Wow! It has been an extremely long time since I have blogged (basically an entire month, oops!). I apologize for the upcoming length. 🙂 We are in Peru and have covered a lot of ground in the last month. With the onset of our fourth month traveling, we are becoming the experienced travelers giving advice to newcomers. The roles begin to change. This is especially true for us because we have so much time that we actually get to stop and enjoy things rather than breeze through. Well, without further ado, our Peruvian experiences thus far…
We hopped on the bus in Guayaquil and headed for Màncora. In the middle of this trip we were crossing the Ecuador/Peru border. This can actually be an atrocious process. Since crossing, I have heard several horror stories about people crossing that border. These range from people getting scammed in taxis for absurd exchange rates (even the police are in on this one), taxis in cahoots with thieves who come up to the vehicles with guns or knives, and even more scary, whole buses getting robbed by people entering the bus with weapons or stealing the stored luggage below. The danger is amplified by the fact that there are two border customs, one for Ecuador and one for Peru. They should mark the actual border between the two countries except they are about 300 meters apart. This middle area is sort of a lawless area where neither country necessarily has jurisdiction. These customs buildings are not exactly secure either. In Ecuador you just wait outside and walk up to a window. During the daytime, these areas can be packed with tons of people, making it a prime pick pocket area. When you get to Peru, you immediately want to exchange some money, but you have to be extremely careful with that as well. Fraudulent money is an everyday occurrence here. Not even ATMs are exempt from spitting out fake bills. ATMs also have a tendency to give hundred and fifty soles (it is approximately 37 US cents to one Peruvian Nuevo Sol), which you then have to immediately go wait in a bank to have exchanged for tens and twenties since small shops tend not to have change and you just do not want to be carrying big bills on your person. Well, horror stories aside, Aaron and I passed through Tumbes at 1:00 AM when there was literally no one else around and crossed the border unscathed and completely ignorant to the potential danger we could have been in. Step one into Peru was a success.

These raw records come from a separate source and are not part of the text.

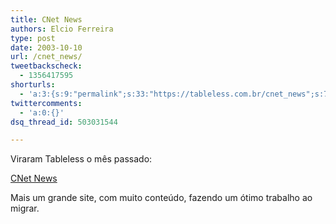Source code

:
 ```yaml
---
title: CNet News
authors: Elcio Ferreira
type: post
date: 2003-10-10
url: /cnet_news/
tweetbackscheck:
  - 1356417595
shorturls:
  - 'a:3:{s:9:"permalink";s:33:"https://tableless.com.br/cnet_news";s:7:"tinyurl";s:26:"https://tinyurl.com/3vtzfol";s:4:"isgd";s:19:"https://is.gd/e3JP3l";}'
twittercomments:
  - 'a:0:{}'
dsq_thread_id: 503031544

---
```

Viraram Tableless o mês passado:
          
[CNet News][1]
          
Mais um grande site, com muito conteúdo, fazendo um ótimo trabalho ao migrar.

 [1]: https://news.com.com/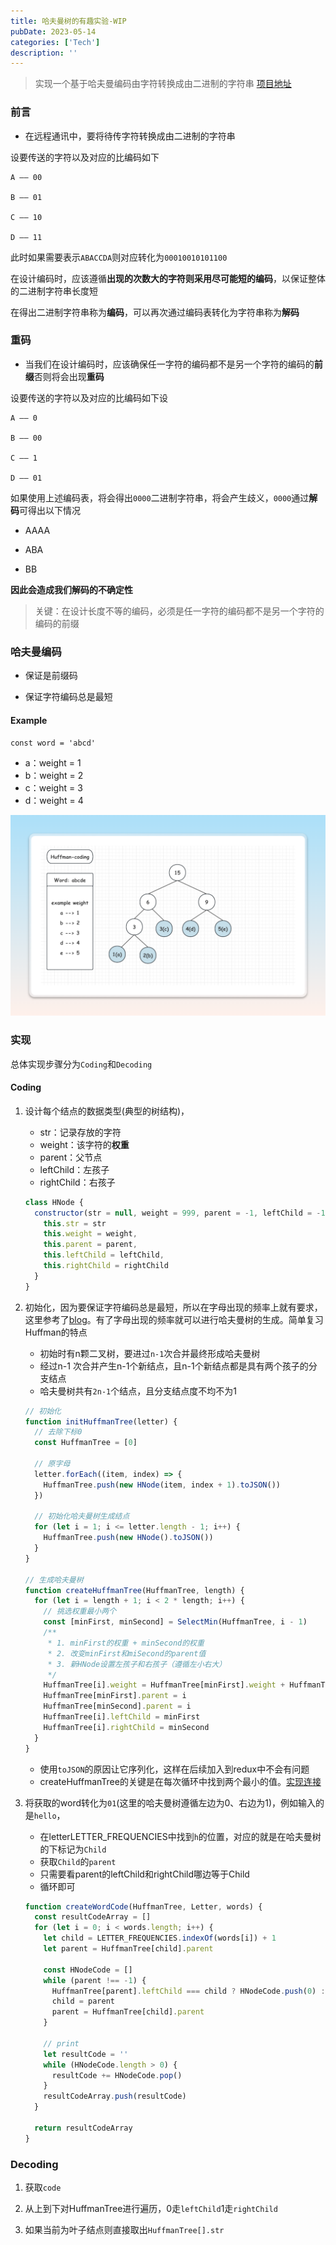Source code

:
 ```yaml
---
title: 哈夫曼树的有趣实验-WIP
pubDate: 2023-05-14
categories: ['Tech']
description: ''
---
```


> 实现一个基于哈夫曼编码由字符转换成由二进制的字符串
> [项目地址](https://github.com/AnnularLabs/huffman-coding/tree/main)

### 前言

- 在远程通讯中，要将待传字符转换成由二进制的字符串

设要传送的字符以及对应的比编码如下

```text
A —— 00

B —— 01

C —— 10

D —— 11
```

此时如果需要表示`ABACCDA`则对应转化为`00010010101100`

在设计编码时，应该遵循**出现的次数大的字符则采用尽可能短的编码**，以保证整体的二进制字符串长度短

在得出二进制字符串称为**编码**，可以再次通过编码表转化为字符串称为**解码**

### 重码

- 当我们在设计编码时，应该确保任一字符的编码都不是另一个字符的编码的**前缀**否则将会出现**重码**

设要传送的字符以及对应的比编码如下设

```text
A —— 0

B —— 00

C —— 1

D —— 01
```

如果使用上述编码表，将会得出`0000`二进制字符串，将会产生歧义，`0000`通过**解码**可得出以下情况

- AAAA

- ABA

- BB

**因此会造成我们解码的不确定性**

> 关键：在设计长度不等的编码，必须是任一字符的编码都不是另一个字符的编码的前缀

### 哈夫曼编码

- 保证是前缀码

- 保证字符编码总是最短

#### Example

`const word = 'abcd'`

- a：weight = 1
- b：weight = 2
- c：weight = 3
- d：weight = 4

![Diagram](../assets/huffman-coding/Tweelet.png)

### 实现

总体实现步骤分为`Coding`和`Decoding`

#### Coding

1. 设计每个结点的数据类型(典型的树结构)，

   - str：记录存放的字符
   - weight：该字符的**权重**
   - parent：父节点
   - leftChild：左孩子
   - rightChild：右孩子

   ```js
   class HNode {
     constructor(str = null, weight = 999, parent = -1, leftChild = -1, rightChild = -1) {
       this.str = str
       this.weight = weight,
       this.parent = parent,
       this.leftChild = leftChild,
       this.rightChild = rightChild
     }
   }
   ```

2. 初始化，因为要保证字符编码总是最短，所以在字母出现的频率上就有要求，这里参考了[blog](https://www3.nd.edu/~busiforc/handouts/cryptography/letterfrequencies.html)。有了字母出现的频率就可以进行哈夫曼树的生成。简单复习Huffman的特点

   - 初始时有n颗二叉树，要进过`n-1`次合并最终形成哈夫曼树
   - 经过n-1 次合并产生n-1个新结点，且n-1个新结点都是具有两个孩子的分支结点
   - 哈夫曼树共有`2n-1`个结点，且分支结点度不均不为1

   ```js
   // 初始化
   function initHuffmanTree(letter) {
     // 去除下标0
     const HuffmanTree = [0]

     // 原字母
     letter.forEach((item, index) => {
       HuffmanTree.push(new HNode(item, index + 1).toJSON())
     })

     // 初始化哈夫曼树生成结点
     for (let i = 1; i <= letter.length - 1; i++) {
       HuffmanTree.push(new HNode().toJSON())
     }
   }

   // 生成哈夫曼树
   function createHuffmanTree(HuffmanTree, length) {
     for (let i = length + 1; i < 2 * length; i++) {
       // 挑选权重最小两个
       const [minFirst, minSecond] = SelectMin(HuffmanTree, i - 1)
       /**
        * 1. minFirst的权重 + minSecond的权重
        * 2. 改变minFirst和miSecond的parent值
        * 3. 新HNode设置左孩子和右孩子（遵循左小右大）
        */
       HuffmanTree[i].weight = HuffmanTree[minFirst].weight + HuffmanTree[minSecond].weight
       HuffmanTree[minFirst].parent = i
       HuffmanTree[minSecond].parent = i
       HuffmanTree[i].leftChild = minFirst
       HuffmanTree[i].rightChild = minSecond
     }
   }
   ```

   - 使用`toJSON`的原因让它序列化，这样在后续加入到redux中不会有问题
   - createHuffmanTree的关键是在每次循环中找到两个最小的值。[实现连接](https://github.com/AnnularLabs/huffman-coding/blob/main/src/utils/huffman-coding/selectMin.js)

3. 将获取的word转化为`01`(这里的哈夫曼树遵循左边为0、右边为1)，例如输入的是`hello`，

   - 在letterLETTER_FREQUENCIES中找到`h`的位置，对应的就是在哈夫曼树的下标记为`Child`
   - 获取`Child`的`parent`
   - 只需要看parent的leftChild和rightChild哪边等于Child
   - 循环即可

   ```js
   function createWordCode(HuffmanTree, Letter, words) {
     const resultCodeArray = []
     for (let i = 0; i < words.length; i++) {
       let child = LETTER_FREQUENCIES.indexOf(words[i]) + 1
       let parent = HuffmanTree[child].parent

       const HNodeCode = []
       while (parent !== -1) {
         HuffmanTree[parent].leftChild === child ? HNodeCode.push(0) : HNodeCode.push(1)
         child = parent
         parent = HuffmanTree[child].parent
       }

       // print
       let resultCode = ''
       while (HNodeCode.length > 0) {
         resultCode += HNodeCode.pop()
       }
       resultCodeArray.push(resultCode)
     }

     return resultCodeArray
   }
   ```

### Decoding

1. 获取`code`

2. 从上到下对HuffmanTree进行遍历，0走`leftChild`1走`rightChild`

3. 如果当前为叶子结点则直接取出`HuffmanTree[].str`
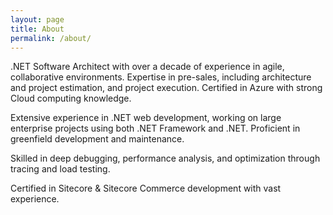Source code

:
 ```yaml
---
layout: page
title: About
permalink: /about/
---
```


.NET Software Architect with over a decade of experience in agile, collaborative environments. Expertise in pre-sales, including architecture and project estimation, and project execution. Certified in Azure with strong Cloud computing knowledge.

Extensive experience in .NET web development, working on large enterprise projects using both .NET Framework and .NET. Proficient in greenfield development and maintenance.

Skilled in deep debugging, performance analysis, and optimization through tracing and load testing.

Certified in Sitecore & Sitecore Commerce development with vast experience.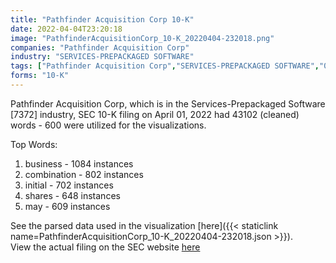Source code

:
 ```yaml
---
title: "Pathfinder Acquisition Corp 10-K"
date: 2022-04-04T23:20:18
image: "PathfinderAcquisitionCorp_10-K_20220404-232018.png"
companies: "Pathfinder Acquisition Corp"
industry: "SERVICES-PREPACKAGED SOFTWARE"
tags: ["Pathfinder Acquisition Corp","SERVICES-PREPACKAGED SOFTWARE","04-01-2022","10-K"]
forms: "10-K"
---
```

Pathfinder Acquisition Corp, which is in the Services-Prepackaged Software [7372] industry, SEC 10-K filing on April 01, 2022 had 43102 (cleaned) words - 600 were utilized for the visualizations.

Top Words:
1. business - 1084 instances
2. combination - 802 instances
3. initial - 702 instances
4. shares - 648 instances
5. may - 609 instances


See the parsed data used in the visualization [here]({{< staticlink name=PathfinderAcquisitionCorp_10-K_20220404-232018.json >}}).  
View the actual filing on the SEC website [here](https://www.sec.gov/Archives/edgar/data/1839132/0001213900-22-017432.txt)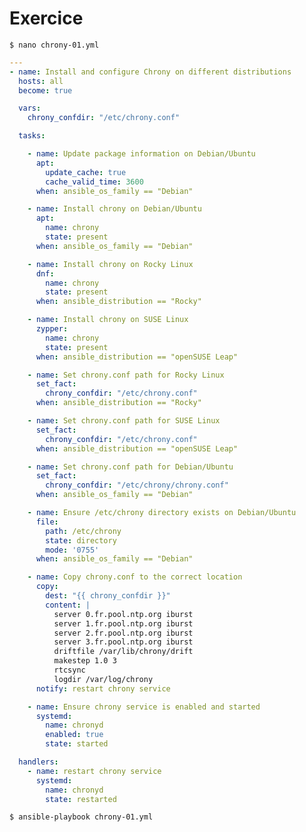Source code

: # Exercice

```$ nano chrony-01.yml```

```yaml
---
- name: Install and configure Chrony on different distributions
  hosts: all
  become: true

  vars:
    chrony_confdir: "/etc/chrony.conf"

  tasks:

    - name: Update package information on Debian/Ubuntu
      apt:
        update_cache: true
        cache_valid_time: 3600
      when: ansible_os_family == "Debian"

    - name: Install chrony on Debian/Ubuntu
      apt:
        name: chrony
        state: present
      when: ansible_os_family == "Debian"

    - name: Install chrony on Rocky Linux
      dnf:
        name: chrony
        state: present
      when: ansible_distribution == "Rocky"

    - name: Install chrony on SUSE Linux
      zypper:
        name: chrony
        state: present
      when: ansible_distribution == "openSUSE Leap"

    - name: Set chrony.conf path for Rocky Linux
      set_fact:
        chrony_confdir: "/etc/chrony.conf"
      when: ansible_distribution == "Rocky"

    - name: Set chrony.conf path for SUSE Linux
      set_fact:
        chrony_confdir: "/etc/chrony.conf"
      when: ansible_distribution == "openSUSE Leap"

    - name: Set chrony.conf path for Debian/Ubuntu
      set_fact:
        chrony_confdir: "/etc/chrony/chrony.conf"
      when: ansible_os_family == "Debian"

    - name: Ensure /etc/chrony directory exists on Debian/Ubuntu
      file:
        path: /etc/chrony
        state: directory
        mode: '0755'
      when: ansible_os_family == "Debian"

    - name: Copy chrony.conf to the correct location
      copy:
        dest: "{{ chrony_confdir }}"
        content: |
          server 0.fr.pool.ntp.org iburst
          server 1.fr.pool.ntp.org iburst
          server 2.fr.pool.ntp.org iburst
          server 3.fr.pool.ntp.org iburst
          driftfile /var/lib/chrony/drift
          makestep 1.0 3
          rtcsync
          logdir /var/log/chrony
      notify: restart chrony service

    - name: Ensure chrony service is enabled and started
      systemd:
        name: chronyd
        enabled: true
        state: started

  handlers:
    - name: restart chrony service
      systemd:
        name: chronyd
        state: restarted

```
```$ ansible-playbook chrony-01.yml```
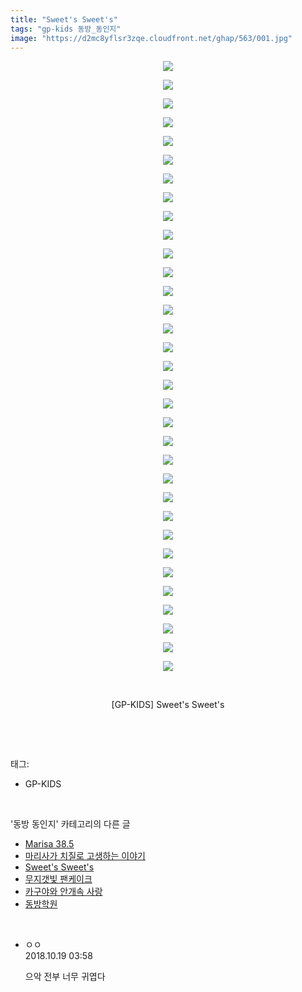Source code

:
 ```yaml
---
title: "Sweet's Sweet's"
tags: "gp-kids 동방_동인지"
image: "https://d2mc8yflsr3zqe.cloudfront.net/ghap/563/001.jpg"
---
```

<div class="article">
<p style="text-align: center; clear: none; float: none;"><img src="{{ site.imgserver2 }}/ghap/563/001.jpg"/></p>
<p style="text-align: center; clear: none; float: none;"><img src="{{ site.imgserver2 }}/ghap/563/002.jpg"/></p>
<p style="text-align: center; clear: none; float: none;"><img src="{{ site.imgserver2 }}/ghap/563/003.jpg"/></p>
<p style="text-align: center; clear: none; float: none;"><img src="{{ site.imgserver2 }}/ghap/563/004.jpg"/></p>
<p style="text-align: center; clear: none; float: none;"><img src="{{ site.imgserver2 }}/ghap/563/005.jpg"/></p>
<p style="text-align: center; clear: none; float: none;"><img src="{{ site.imgserver2 }}/ghap/563/006.jpg"/></p>
<p style="text-align: center; clear: none; float: none;"><img src="{{ site.imgserver2 }}/ghap/563/007.jpg"/></p>
<p style="text-align: center; clear: none; float: none;"><img src="{{ site.imgserver2 }}/ghap/563/008.jpg"/></p>
<p style="text-align: center; clear: none; float: none;"><img src="{{ site.imgserver2 }}/ghap/563/009.jpg"/></p>
<p style="text-align: center; clear: none; float: none;"><img src="{{ site.imgserver2 }}/ghap/563/010.jpg"/></p>
<p style="text-align: center; clear: none; float: none;"><img src="{{ site.imgserver2 }}/ghap/563/011.jpg"/></p>
<p style="text-align: center; clear: none; float: none;"><img src="{{ site.imgserver2 }}/ghap/563/012.jpg"/></p>
<p style="text-align: center; clear: none; float: none;"><img src="{{ site.imgserver2 }}/ghap/563/013.jpg"/></p>
<p style="text-align: center; clear: none; float: none;"><img src="{{ site.imgserver2 }}/ghap/563/014.jpg"/></p>
<p style="text-align: center; clear: none; float: none;"><img src="{{ site.imgserver2 }}/ghap/563/015.jpg"/></p>
<p style="text-align: center; clear: none; float: none;"><img src="{{ site.imgserver2 }}/ghap/563/016.jpg"/></p>
<p style="text-align: center; clear: none; float: none;"><img src="{{ site.imgserver2 }}/ghap/563/017.jpg"/></p>
<p style="text-align: center; clear: none; float: none;"><img src="{{ site.imgserver2 }}/ghap/563/018.jpg"/></p>
<p style="text-align: center; clear: none; float: none;"><img src="{{ site.imgserver2 }}/ghap/563/019.jpg"/></p>
<p style="text-align: center; clear: none; float: none;"><img src="{{ site.imgserver2 }}/ghap/563/020.jpg"/></p>
<p style="text-align: center; clear: none; float: none;"><img src="{{ site.imgserver2 }}/ghap/563/021.jpg"/></p>
<p style="text-align: center; clear: none; float: none;"><img src="{{ site.imgserver2 }}/ghap/563/022.jpg"/></p>
<p style="text-align: center; clear: none; float: none;"><img src="{{ site.imgserver2 }}/ghap/563/023.jpg"/></p>
<p style="text-align: center; clear: none; float: none;"><img src="{{ site.imgserver2 }}/ghap/563/024.jpg"/></p>
<p style="text-align: center; clear: none; float: none;"><img src="{{ site.imgserver2 }}/ghap/563/025.jpg"/></p>
<p style="text-align: center; clear: none; float: none;"><img src="{{ site.imgserver2 }}/ghap/563/026.jpg"/></p>
<p style="text-align: center; clear: none; float: none;"><img src="{{ site.imgserver2 }}/ghap/563/027.jpg"/></p>
<p style="text-align: center; clear: none; float: none;"><img src="{{ site.imgserver2 }}/ghap/563/028.jpg"/></p>
<p style="text-align: center; clear: none; float: none;"><img src="{{ site.imgserver2 }}/ghap/563/029.jpg"/></p>
<p style="text-align: center; clear: none; float: none;"><img src="{{ site.imgserver2 }}/ghap/563/030.jpg"/></p>
<p style="text-align: center; clear: none; float: none;"><img src="{{ site.imgserver2 }}/ghap/563/031.jpg"/></p>
<p style="text-align: center; clear: none; float: none;"><img src="{{ site.imgserver2 }}/ghap/563/032.jpg"/></p>
<p style="text-align: center; clear: none; float: none;"><img src="{{ site.imgserver2 }}/ghap/563/033.jpg"/></p>
<p style="text-align: center; clear: none; float: none;"><br/></p>
<p style="text-align: center; clear: none; float: none;">[GP-KIDS] Sweet's Sweet's</p>
<p><br/></p>
</div><br/>
<div class="tagTrail">
<p>태그: </p>
<ul>
<li>GP-KIDS</li>
</ul>
</div><br/>
<div class="another">
<p>'동방 동인지' 카테고리의 다른 글</p>
<ul>
<li><a href="/ghap_565">Marisa 38.5</a></li>
<li><a href="/ghap_564">마리사가 치질로 고생하는 이야기</a></li>
<li><a href="/ghap_563">Sweet's Sweet's</a></li>
<li><a href="/ghap_562">무지갯빛 팬케이크</a></li>
<li><a href="/ghap_561">카구야와 안개속 사랑</a></li>
<li><a href="/ghap_560">동방학원</a></li>
</ul>
</div><br/>
<div class="cb_module cb_fluid">
<div class="cb_wrt cb_profile">
<div class="comment">
<ul>
<li class="cb_thumb_off" id="comment15358065">
<div class="cb_comment_area">
<div class="cb_info_area">
<div class="cb_section">
<span class="cb_nick_name">ㅇㅇ</span>
</div>
<div class="cb_section">
<span class="cb_date">2018.10.19 03:58 </span>
</div>
</div>
<div class="cb_dsc_comment">
<p class="cb_dsc">
											으악 전부 너무 귀엽다
										</p>
</div>
</div></li>
</ul>
</div>
</div><!-- commentList close -->
</div><br/>
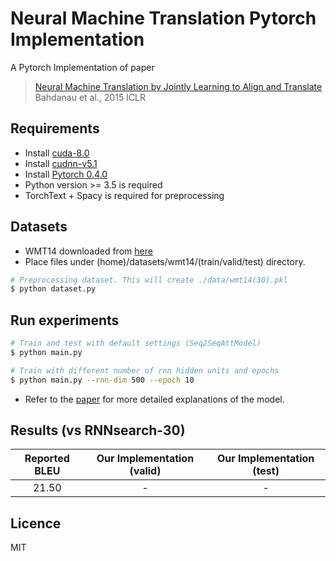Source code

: # Neural Machine Translation Pytorch Implementation
A Pytorch Implementation of paper
> [Neural Machine Translation by Jointly Learning to Align and Translate](https://arxiv.org/abs/1409.0473) <br>
> Bahdanau et al., 2015 ICLR

## Requirements
- Install [cuda-8.0](https://developer.nvidia.com/cuda-downlaods)
- Install [cudnn-v5.1](https://developer.nvidia.com/cudnn)
- Install [Pytorch 0.4.0](https://pytorch.org/)
- Python version >= 3.5 is required
- TorchText + Spacy is required for preprocessing

## Datasets
- WMT14 downloaded from [here](http://www-lium.univ-lemans.fr/~schwenk/cslm_joint_paper/)
- Place files under (home)/datasets/wmt14/(train/valid/test) directory.

```bash
# Preprocessing dataset. This will create ./data/wmt14(30).pkl
$ python dataset.py
```

## Run experiments
```bash
# Train and test with default settings (Seq2SeqAttModel)
$ python main.py

# Train with different number of rnn hidden units and epochs
$ python main.py --rnn-dim 500 --epoch 10
```
- Refer to the [paper](https://arxiv.org/abs/1409.0473) for more detailed explanations of the model.

## Results (vs RNNsearch-30)
| Reported BLEU | Our Implementation (valid) | Our Implementation (test) |
|:-------------:|:--------------------------:|:-------------------------:|
|     21.50     |             -              |             -             |

## Licence
MIT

Our first destination was Máncora. We arrived at some awfully early time with one other guy, Colin. After being shown our rooms, we slept for a long time. Máncora is basically a tourist beach stop for lazing all day in the sun. We were there about one week at the Loki hostel (aka party hostel). It was basically a resort complex, providing all your needs. You would literally never need to leave. Not that Máncora is large. It is basically a long town built up along the beach with no further development or growth inland. Easily explorable in a single afternoon. But that is why these mini resorts are there, entertaining your free time with a pool, ping pong table, pool table, and nightly activities. You can go surfing, though it is not great and the water is on the colder side. Truly it is like a time warp though. For how few activities we partook outside the hostel, we spent almost a whole week there. One activity which we excelled was socializing. But what else are you supposed to do in a beach town with nothing else going on? We met some wonderful people. To name a few, Ryan, Hannah and Sarah from England; Colin from Ireland; Simon and Greg from France; Helen from Sweden; Rina from Israel; and many more. It was a great time, but I think we grew bored quite quickly as we had just finished with a month at the beach in Bahía de Caraquez. There is one major event from Máncora that I will continue to be bitter about. I had my camera stolen during karaoke night. My camera was probably the sole item that I cared for most of my possessions on this trip. It was a yellow, Olympus Tough Series. This means it was me-proof (waterproof to ten feet, drop proof to 6 feet, no external lens to damage). It served me well and I will miss it. Alas, a camera is replaceable. But I did not budget for a new one of that caliber and I will never be able to replace the two weeks of photos that were lost on the memory card. This was perfect timing (and I really mean horrible timing) as I literally just replaced my memory cards due to an internet cafe disk-corruption problem. Grr. Also, we had the opportunity to share in a Roshhashanna supper with the quite large group of Israelis who were staying at Loki. It was really nice, actually. The Loki chef cooked the meal and we had a fancy table set up for us. The table was really aesthetically pleasing but I no longer have those pictures… Anyways, we eventually decided it was time to leave and hopped on a night bus heading towards Huaraz.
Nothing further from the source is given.